→ **Requirement**: Present exactly, and only, the lines running from the line that contains "To deactivate your" through the end of the entries below.

- Opening Delimiter -

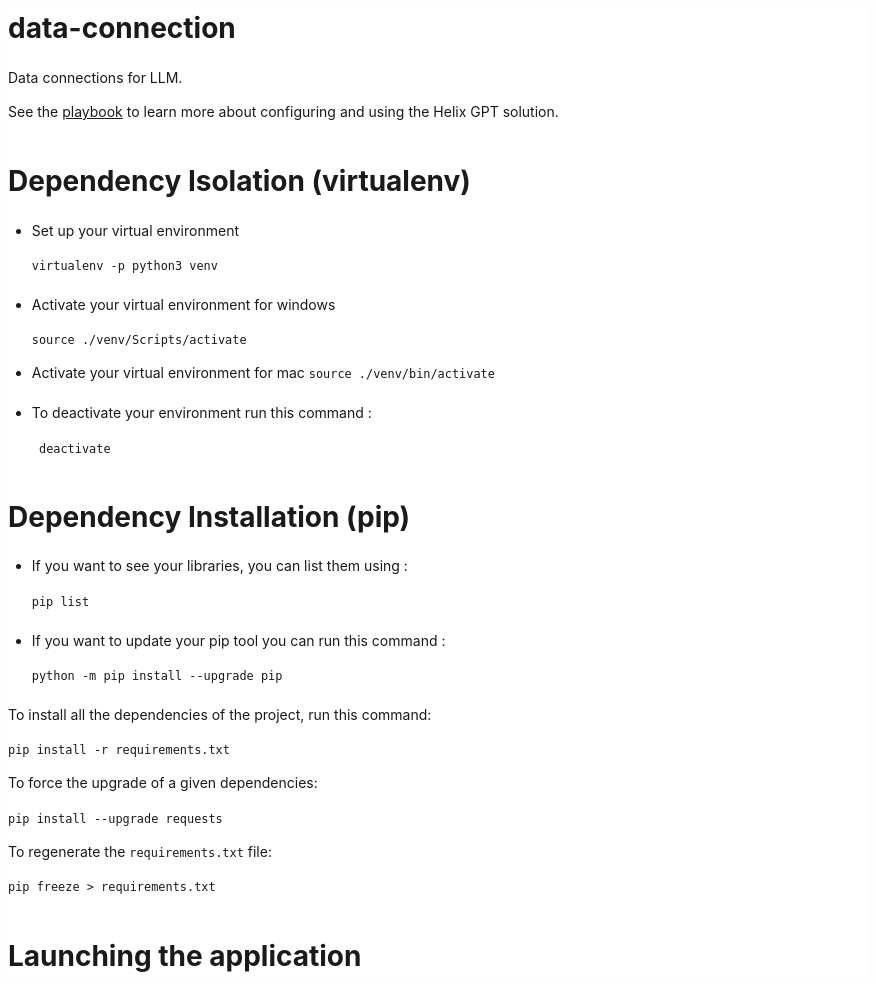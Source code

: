 # data-connection

Data connections for LLM.

See the [playbook](https://confluence.bmc.com/pages/viewpage.action?spaceKey=SolRD&title=Playbook+for+Deployment+of+HelixGPT)
to learn more about configuring and using the Helix GPT solution.

# Dependency Isolation (virtualenv)

* Set up your virtual environment

  ` virtualenv -p python3 venv `

####

* Activate your virtual environment for windows

  ` source ./venv/Scripts/activate `

* Activate your virtual environment for mac
  ` source ./venv/bin/activate `

####

* To deactivate your environment run this command :

  ` deactivate`

# Dependency Installation (pip)

* If you want to see your libraries, you can list them using :

  ` pip list `

####

* If you want to update your pip tool you can run this command :

  ` python -m pip install --upgrade pip `

####

To install all the dependencies of the project, run this command:

    pip install -r requirements.txt

To force the upgrade of a given dependencies:

    pip install --upgrade requests

To regenerate the `requirements.txt` file:

    pip freeze > requirements.txt

# Launching the application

- Closing Delimiter -

→ **Answer for the task**:
* To deactivate your environment run this command :

  ` deactivate`

# Dependency Installation (pip)

* If you want to see your libraries, you can list them using :

  ` pip list `

####

* If you want to update your pip tool you can run this command :

  ` python -m pip install --upgrade pip `

####

To install all the dependencies of the project, run this command:

    pip install -r requirements.txt

To force the upgrade of a given dependencies:

    pip install --upgrade requests

To regenerate the `requirements.txt` file:

    pip freeze > requirements.txt

# Launching the application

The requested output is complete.